● **Your task**:
How many lines of these entries include the string "label"? State the number alone.

── Material to process

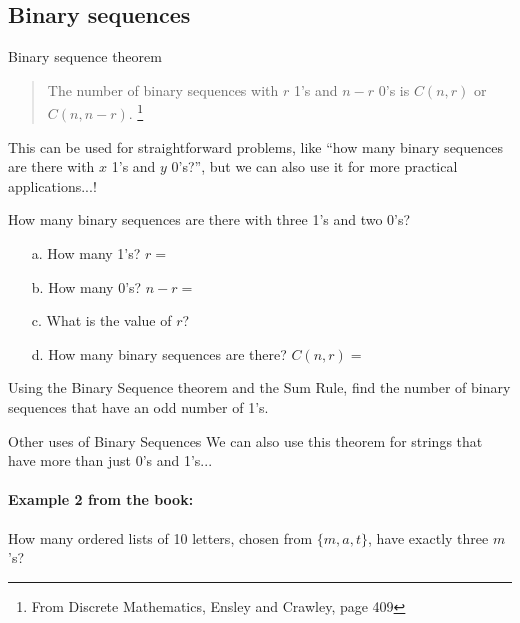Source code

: {    \newpage
    
    \subsection{Binary sequences}

    \begin{intro}{Binary sequence theorem}
        \begin{quote}
			The number of binary sequences with $r$ 1's and $n-r$ 0's is $C(n,r)$ or $C(n, n-r)$.
			\footnote{From Discrete Mathematics, Ensley and Crawley, page 409}
        \end{quote}
        
        This can be used for straightforward problems, like ``how many binary sequences are there
        with $x$ 1's and $y$ 0's?'', but we can also use it for more practical applications...!
    \end{intro}

    \begin{questionNOGRADE}{\thequestion}
        How many binary sequences are there with three 1's and two 0's?
        
        \begin{enumerate}
	        \item[a.]	How many 1's? $r = $
	        \item[b.]	How many 0's? $n-r = $
	        \item[c.]	What is the value of $r$?
	        \item[d.]	How many binary sequences are there? $C(n,r) = $
		\end{enumerate}
    \end{questionNOGRADE}
    
    \hrulefill
       
    \begin{questionNOGRADE}{\thequestion}
	    Using the Binary Sequence theorem and the Sum Rule, find the number
	    of binary sequences that have an odd number of 1's.
	\end{questionNOGRADE}
	
	\newpage
	
	\begin{intro}{Other uses of Binary Sequences}
		We can also use this theorem for strings that have more than just 0's and 1's...
		
		\paragraph{Example 2 from the book:} How many ordered lists of 10 letters, chosen from $\{m, a, t\}$, 
		have exactly three $m$'s?
		

\end{intro}}
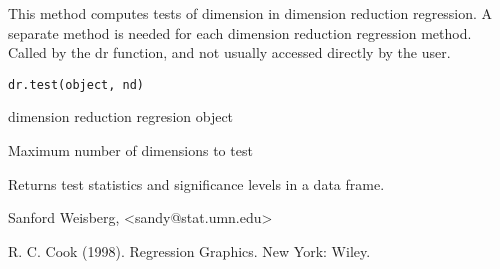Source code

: \begin{Description}\relax
This method computes tests of dimension in dimension reduction regression.
A separate method is needed for each dimension reduction regression method.
Called by the dr function, and not usually accessed directly by the user.\end{Description}
\begin{Usage}
\begin{verbatim}
dr.test(object, nd)
\end{verbatim}
\end{Usage}
\begin{Arguments}
\begin{ldescription}
\item[\code{object}] dimension reduction regresion object 
\item[\code{nd}] Maximum number of dimensions to test 
\end{ldescription}
\end{Arguments}
\begin{Value}
Returns test statistics and significance levels in a data frame.\end{Value}
\begin{Author}\relax
Sanford Weisberg, <sandy@stat.umn.edu>\end{Author}
\begin{References}\relax
R. C. Cook (1998).  Regression Graphics. New York:  Wiley.\end{References}
\begin{SeeAlso}\relax
{}\end{SeeAlso}


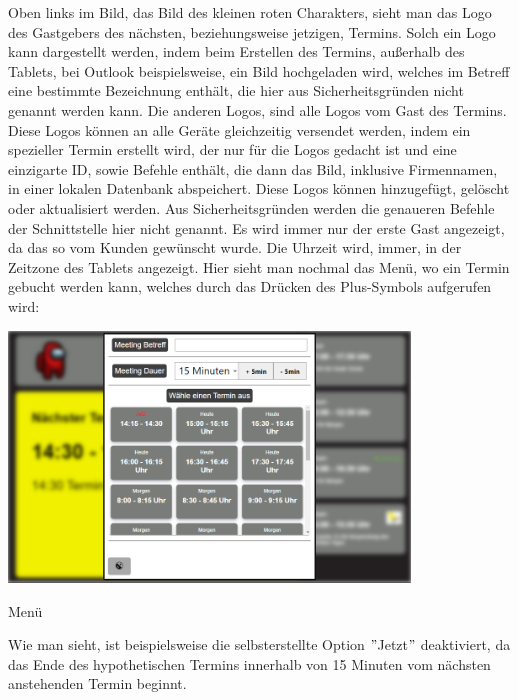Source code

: \raggedright
\newline
Oben links im Bild, das Bild des kleinen roten Charakters, sieht man das Logo des Gastgebers des nächsten, beziehungsweise jetzigen, Termins.
Solch ein Logo kann dargestellt werden, indem beim Erstellen des Termins, außerhalb des Tablets, bei Outlook beispielsweise, ein Bild hochgeladen wird, welches im Betreff eine bestimmte Bezeichnung enthält, die hier aus Sicherheitsgründen nicht genannt werden kann.
\newline
Die anderen Logos, sind alle Logos vom Gast des Termins.
Diese Logos können an alle Geräte gleichzeitig versendet werden, indem ein spezieller Termin erstellt wird, der nur für die Logos gedacht ist und eine einzigarte ID, sowie Befehle enthält, die dann das Bild, inklusive Firmennamen, in einer lokalen Datenbank abspeichert.
Diese Logos können hinzugefügt, gelöscht oder aktualisiert werden.
Aus Sicherheitsgründen werden die genaueren Befehle der Schnittstelle hier nicht genannt.
\newline
Es wird immer nur der erste Gast angezeigt, da das so vom Kunden gewünscht wurde.
\newline
Die Uhrzeit wird, immer, in der Zeitzone des Tablets angezeigt.
\newline
\newline
Hier sieht man nochmal das Menü, wo ein Termin gebucht werden kann, welches durch das Drücken des Plus-Symbols aufgerufen wird:
\par\vspace{1cm}
    \centering
    \includegraphics[width=0.8\textwidth]{Bilder/Ergebnis_TerminErstellen_Menue}
    \caption{Menü}
    \label{fig:Menue}
\par\vspace{1cm}
\raggedright
Wie man sieht, ist beispielsweise die selbsterstellte Option \("\)Jetzt\("\) deaktiviert, da das Ende des hypothetischen Termins innerhalb von 15 Minuten vom nächsten anstehenden Termin beginnt.
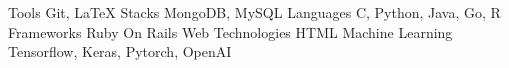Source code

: 



  \begin{cvskills}
  \cvskill
    {Tools}
    {Git, LaTeX} 
  \cvskill
    {Stacks}
    {MongoDB, MySQL}
  \cvskill
    {Languages}
    {C, Python, Java, Go, R}
  \cvskill
    {Frameworks}
    {Ruby On Rails}
  \cvskill
    {Web Technologies}
    {HTML}
  \cvskill
    {Machine Learning}
    {Tensorflow, Keras, Pytorch, OpenAI}
    

  \end{cvskills}


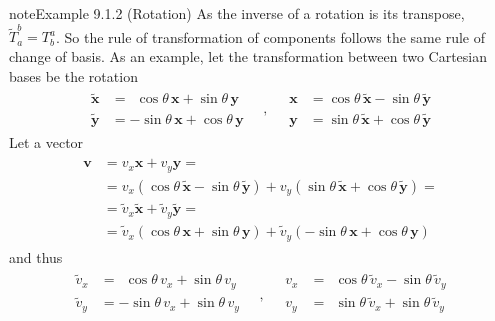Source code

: \documentclass[letterpaper,10pt,english]{jupyterBook}
\begin{document}
\begin{sphinxadmonition}{note}{Example 9.1.2 (Rotation)}
\sphinxAtStartPar
As the inverse of a rotation is its transpose, \(\widetilde{T}^{b}_{a} = T^{a}_b\). So the rule of transformation of components follows the same rule of change of basis. As an example, let the transformation between two Cartesian bases be the rotation
\begin{equation*}
\begin{split}
\begin{aligned}
 \widetilde{\mathbf{x}} & = \ \ \cos \theta \, \mathbf{x} + \sin \theta \, \mathbf{y} \\
 \widetilde{\mathbf{y}} & =   - \sin \theta \, \mathbf{x} + \cos \theta \, \mathbf{y}
\end{aligned}
\quad , \quad 
\begin{aligned}
 \mathbf{x} & =     \cos \theta \, \widetilde{\mathbf{x}} - \sin \theta \, \widetilde{\mathbf{y}} \\
 \mathbf{y} & =     \sin \theta \, \widetilde{\mathbf{x}} + \cos \theta \, \widetilde{\mathbf{y}}
\end{aligned}
\end{split}
\end{equation*}
\sphinxAtStartPar
Let a vector
\begin{equation*}
\begin{split}\begin{aligned}
  \mathbf{v}
  & = v_x \mathbf{x} + v_y \mathbf{y} = \\
  & = v_x \left( \cos \theta \, \widetilde{\mathbf{x}} - \sin \theta \, \widetilde{\mathbf{y}} \right) + v_y \left( \sin \theta \, \widetilde{\mathbf{x}} + \cos \theta \, \widetilde{\mathbf{y}} \right) = \\
  & = \widetilde{v}_x \widetilde{\mathbf{x}} + \widetilde{v}_y \widetilde{\mathbf{y}} = \\
  & = \widetilde{v}_x \left( \cos \theta \, \mathbf{x} + \sin \theta \, \mathbf{y} \right) + \widetilde{v}_y \left( - \sin \theta \, \mathbf{x} + \cos \theta \, \mathbf{y} \right) 
\end{aligned}\end{split}
\end{equation*}
\sphinxAtStartPar
and thus
\begin{equation*}
\begin{split}
\begin{aligned}
  \widetilde{v}_x & = \ \ \cos \theta \, v_x + \sin \theta \, v_y \\
  \widetilde{v}_y & =   - \sin \theta \, v_x + \sin \theta \, v_y \\
\end{aligned}
\quad , \quad 
\begin{aligned}
  v_x & = \ \ \cos \theta \, \widetilde{v}_x - \sin \theta \, \widetilde{v}_y \\
  v_y & = \ \ \sin \theta \, \widetilde{v}_x + \sin \theta \, \widetilde{v}_y \\
\end{aligned}
\end{split}
\end{equation*}\end{sphinxadmonition}
\end{document}
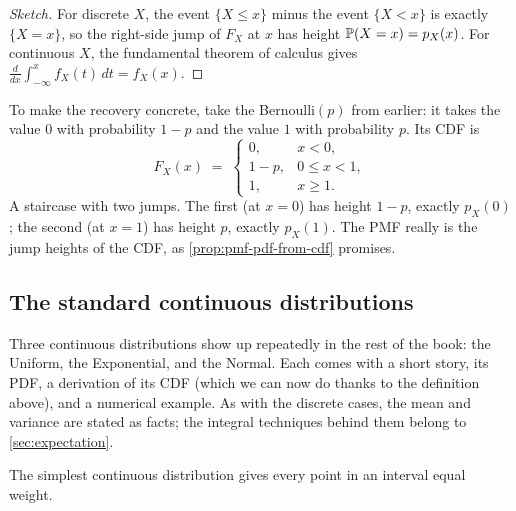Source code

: \begin{proof}[Sketch]
For discrete $X$, the event $\{X \le x\}$ minus the event $\{X < x\}$ is exactly $\{X = x\}$, so the right-side jump of $F_X$ at $x$ has height $\Prob(X = x) = p_X(x)$. For continuous $X$, the fundamental theorem of calculus gives $\frac{d}{dx} \int_{-\infty}^{x} f_X(t)\, dt = f_X(x)$.
\end{proof}

To make the recovery concrete, take the Bernoulli$(p)$ from earlier: it takes the value $0$ with probability $1 - p$ and the value $1$ with probability $p$. Its CDF is
\[
F_X(x) \;=\; \begin{cases} 0, & x < 0, \\ 1 - p, & 0 \le x < 1, \\ 1, & x \ge 1. \end{cases}
\]
A staircase with two jumps. The first (at $x = 0$) has height $1 - p$, exactly $p_X(0)$; the second (at $x = 1$) has height $p$, exactly $p_X(1)$. The PMF really is the jump heights of the CDF, as \cref{prop:pmf-pdf-from-cdf} promises.


\subsection*{The standard continuous distributions}

Three continuous distributions show up repeatedly in the rest of the book: the Uniform, the Exponential, and the Normal. Each comes with a short story, its PDF, a derivation of its CDF (which we can now do thanks to the definition above), and a numerical example. As with the discrete cases, the mean and variance are stated as facts; the integral techniques behind them belong to \cref{sec:expectation}.



The simplest continuous distribution gives every point in an interval equal weight.

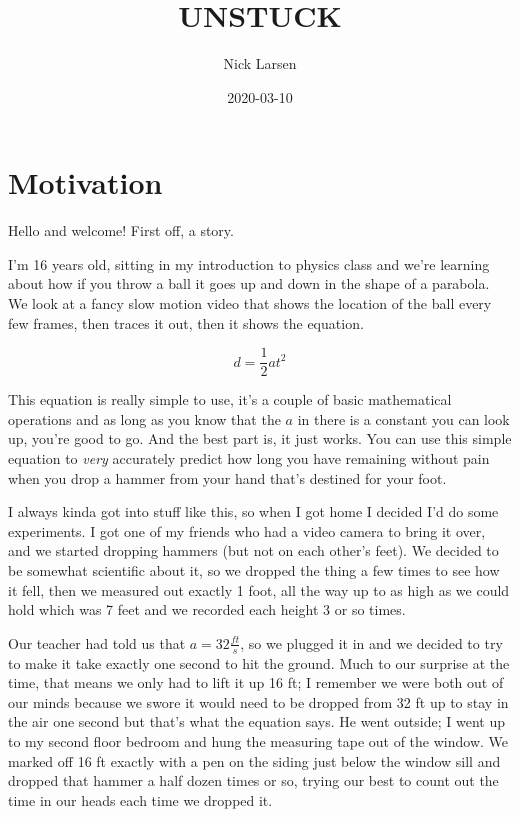 \documentclass[]{book}
\title{UNSTUCK}
\author{Nick Larsen}
\date{2020-03-10}
\begin{document}
\maketitle

{
\setcounter{tocdepth}{1}
\tableofcontents
}
\chapter*{Motivation}\label{motivation}

Hello and welcome! First off, a story.

I'm 16 years old, sitting in my introduction to physics class and we're
learning about how if you throw a ball it goes up and down in the shape
of a parabola. We look at a fancy slow motion video that shows the
location of the ball every few frames, then traces it out, then it shows
the equation.

\[d = \frac{1}{2}at^2\]

This equation is really simple to use, it's a couple of basic
mathematical operations and as long as you know that the \(a\) in there
is a constant you can look up, you're good to go. And the best part is,
it just works. You can use this simple equation to \emph{very}
accurately predict how long you have remaining without pain when you
drop a hammer from your hand that's destined for your foot.

I always kinda got into stuff like this, so when I got home I decided
I'd do some experiments. I got one of my friends who had a video camera
to bring it over, and we started dropping hammers (but not on each
other's feet). We decided to be somewhat scientific about it, so we
dropped the thing a few times to see how it fell, then we measured out
exactly 1 foot, all the way up to as high as we could hold which was 7
feet and we recorded each height 3 or so times.

Our teacher had told us that \(a = 32\frac{ft}{s}\), so we plugged it in
and we decided to try to make it take exactly one second to hit the
ground. Much to our surprise at the time, that means we only had to lift
it up 16 ft; I remember we were both out of our minds because we swore
it would need to be dropped from 32 ft up to stay in the air one second
but that's what the equation says. He went outside; I went up to my
second floor bedroom and hung the measuring tape out of the window. We
marked off 16 ft exactly with a pen on the siding just below the window
sill and dropped that hammer a half dozen times or so, trying our best
to count out the time in our heads each time we dropped it.
\end{document}
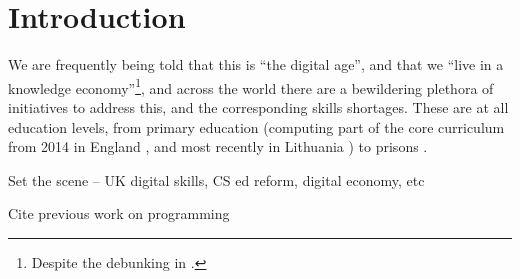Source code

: \documentclass[sigconf]{acmart}
\begin{document}

\maketitle


\section{Introduction}
We are frequently being told that this is ``the digital age'', and that we ``live in a knowledge economy''\footnote{Despite the debunking in \cite{Friesen2008}.}, and across the world there are a bewildering plethora of initiatives to address this, and the corresponding skills shortages. These are at all education levels, from primary education (computing part of the core curriculum from 2014 in England \cite{brown-et-al:sigcse2013,DfE2013a}, and most recently in Lithuania \cite{Xinhua2018a}) to prisons \cite{Maher2018a}.

Set the scene -- UK digital skills, CS ed reform, digital economy, etc

Cite previous work on
programming~\cite{davenport-et-al:latice2016,murphy-et-al:programming2017,simon-et-al:sigcse2018}
\end{document}

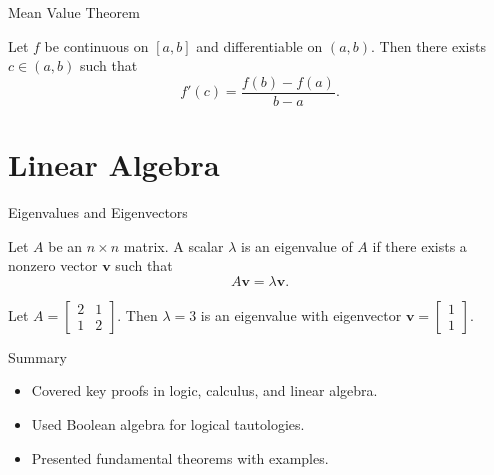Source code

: \documentclass{beamer}
\begin{document}
\begin{frame}{Mean Value Theorem}
    \begin{theorem}
        Let $f$ be continuous on $[a,b]$ and differentiable on $(a,b)$. Then there exists $c \in (a,b)$ such that
        \[
        f'(c) = \frac{f(b) - f(a)}{b - a}.
        \]
    \end{theorem}
\end{frame}

\section{Linear Algebra}

\begin{frame}{Eigenvalues and Eigenvectors}
    \begin{definition}
        Let $A$ be an $n \times n$ matrix. A scalar $\lambda$ is an eigenvalue of $A$ if there exists a nonzero vector $\mathbf{v}$ such that
        \[
        A\mathbf{v} = \lambda \mathbf{v}.
        \]
    \end{definition}

    \begin{example}
        Let $A = \begin{bmatrix} 2 & 1 \\ 1 & 2 \end{bmatrix}$. Then $\lambda = 3$ is an eigenvalue with eigenvector $\mathbf{v} = \begin{bmatrix} 1 \\ 1 \end{bmatrix}$.
    \end{example}
\end{frame}

\begin{frame}{Summary}
    \begin{itemize}
        \item Covered key proofs in logic, calculus, and linear algebra.
        \item Used Boolean algebra for logical tautologies.
        \item Presented fundamental theorems with examples.
    \end{itemize}
\end{frame}
\end{document}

────

● **Solved exercise**:
2